俺とデボラの声が重なった。カルロスの女の話なぞ微塵も興味はないが、ユングヴィが絡んでいるなら話は違う。何故なら、その先には……

「アヴァロン大司教絡みか?」

「知らないよ。そもそも何でそんな小娘を狙うんだい?娼婦への勧誘にしろ、ユングヴィは色事は禁忌のはずだし」

「もう少し訊いてみましょうよ。どんな子なんですか?」

プルミエールが真顔になる。カルロスの顔が赤くなった。

「そっ、その……歳は16、7ぐらいだと思う。名前はメディア。深い緑の髪で、翠色の目をしてる。小柄で、少し胸は大きく……」

「おっぱいにゃ!!」

ゴツン、とデボラが拳骨をシェイドの脳天に振り下ろした。「酷いにゃぁ……」と奴が頭を抱える。

「続けな」

「はにかんだ笑顔が、とても美しい子なんだ……まるで、花のような……。きっと彼女も、俺のことを……」

シェイドが頭をさすりながら起き上がる。

「いたたた……本当にお姉さん、容赦ないにゃあ。でもそこが好きだにゃ。
で、ちょっと気になることがあったにゃ。『緑髪』って言ったにゃ?エルフじゃないにゃ?」

「……ああ、うん。そうだ」

「『女神の樹の巫女』の昔話、知ってるにゃ?」

俺とプルミエールは首を振る。デボラだけは「ああ、あれかい」と手を静かに叩いた。

「ロックモールに伝わる御伽噺だね。女神の樹から巫女が遣わされ、出会った男と恋に落ちるって話か。
しばらく一緒に幸せな時を過ごすけど、干魃が起きて急に巫女は姿を消し、雨と共に二度と現れなかったっていうよくある話さ。それと一体、何の関係があるんだい?」

「それ、実際にあった話を元にしてるにゃ」

「……は??」

「今から150年ほど前に、緑髪の少女がロックモールに現れたにゃ。彼女は万病を治す癒し手だったとされてるにゃ。
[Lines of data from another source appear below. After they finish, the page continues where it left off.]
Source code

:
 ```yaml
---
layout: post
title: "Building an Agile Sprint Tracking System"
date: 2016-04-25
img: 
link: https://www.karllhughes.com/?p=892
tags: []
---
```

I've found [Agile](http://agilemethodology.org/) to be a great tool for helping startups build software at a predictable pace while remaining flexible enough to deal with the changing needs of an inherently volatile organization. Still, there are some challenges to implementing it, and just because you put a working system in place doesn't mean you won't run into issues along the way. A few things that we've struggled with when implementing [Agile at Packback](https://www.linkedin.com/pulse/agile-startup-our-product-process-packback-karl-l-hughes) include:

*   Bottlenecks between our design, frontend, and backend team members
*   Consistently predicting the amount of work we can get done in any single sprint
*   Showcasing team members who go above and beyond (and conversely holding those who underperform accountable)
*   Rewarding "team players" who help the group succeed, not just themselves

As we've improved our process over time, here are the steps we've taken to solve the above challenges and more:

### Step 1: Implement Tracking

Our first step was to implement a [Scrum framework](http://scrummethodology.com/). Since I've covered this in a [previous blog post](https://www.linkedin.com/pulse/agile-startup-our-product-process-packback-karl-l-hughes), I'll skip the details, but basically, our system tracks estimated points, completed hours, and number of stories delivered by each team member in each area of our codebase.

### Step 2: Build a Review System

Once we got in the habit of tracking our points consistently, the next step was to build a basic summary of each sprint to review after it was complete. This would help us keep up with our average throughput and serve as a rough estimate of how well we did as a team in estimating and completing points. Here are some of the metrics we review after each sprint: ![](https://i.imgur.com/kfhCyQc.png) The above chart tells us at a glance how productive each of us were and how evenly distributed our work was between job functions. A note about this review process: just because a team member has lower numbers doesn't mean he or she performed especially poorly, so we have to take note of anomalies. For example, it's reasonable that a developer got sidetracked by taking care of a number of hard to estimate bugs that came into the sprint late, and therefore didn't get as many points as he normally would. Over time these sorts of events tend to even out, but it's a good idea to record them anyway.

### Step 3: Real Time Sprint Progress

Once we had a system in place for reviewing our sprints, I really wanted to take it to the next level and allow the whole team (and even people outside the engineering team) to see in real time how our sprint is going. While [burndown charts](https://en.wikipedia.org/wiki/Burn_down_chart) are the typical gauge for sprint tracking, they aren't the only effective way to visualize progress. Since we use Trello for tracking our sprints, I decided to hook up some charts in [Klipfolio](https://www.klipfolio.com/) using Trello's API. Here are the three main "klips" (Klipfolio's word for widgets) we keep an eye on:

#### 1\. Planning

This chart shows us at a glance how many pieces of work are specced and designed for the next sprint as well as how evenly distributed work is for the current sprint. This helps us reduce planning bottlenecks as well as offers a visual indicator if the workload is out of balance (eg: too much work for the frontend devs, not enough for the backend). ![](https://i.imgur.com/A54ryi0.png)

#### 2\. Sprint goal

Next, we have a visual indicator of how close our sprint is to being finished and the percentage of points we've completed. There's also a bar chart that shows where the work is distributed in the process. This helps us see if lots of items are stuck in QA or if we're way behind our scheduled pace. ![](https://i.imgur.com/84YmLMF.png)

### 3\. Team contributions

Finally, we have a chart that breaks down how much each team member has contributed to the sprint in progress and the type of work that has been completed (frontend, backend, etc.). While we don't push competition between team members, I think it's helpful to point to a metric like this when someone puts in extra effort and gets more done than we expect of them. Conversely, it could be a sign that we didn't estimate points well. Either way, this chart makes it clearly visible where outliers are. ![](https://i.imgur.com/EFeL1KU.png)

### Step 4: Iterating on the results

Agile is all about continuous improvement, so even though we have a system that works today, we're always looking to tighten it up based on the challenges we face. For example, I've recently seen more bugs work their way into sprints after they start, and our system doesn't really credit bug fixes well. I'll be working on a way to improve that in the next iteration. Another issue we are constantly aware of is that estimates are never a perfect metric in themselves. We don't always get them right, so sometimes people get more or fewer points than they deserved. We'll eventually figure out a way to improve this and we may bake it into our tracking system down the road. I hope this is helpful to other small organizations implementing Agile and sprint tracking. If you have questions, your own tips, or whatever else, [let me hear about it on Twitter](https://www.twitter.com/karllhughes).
そして、テルモンのロックモール総督と恋に落ちたにゃ」

「何でんなこと知ってるんだい?」

フフン、と得意気にシェイドが鼻を鳴らした。

「ご主人の蔵書は、結構目を通してるにゃ。それぐらいでないと、ご主人の跡は継げないにゃ」

そうだ。こいつはこう見えて魔術師としてはかなり能力が高い。家事は料理以外まるでできないが、ジャックが手元に置いているのはそういうことだ。
ジャックが整理整頓できないのもあるが、彼の家が散らかっているのはこいつが魔術書を乱読しているからに他ならない。
戦闘能力自体も高いが、地頭だけならこの中でも間違いなく一番だろう。

「話を続けるにゃ。御伽噺の通り、干魃があって少女は消えたにゃ。違うのは、その後にゃ。実は2人には子供ができていて、癒し手としての能力からその娘はユングヴィで高位まで登りつめたらしいにゃ。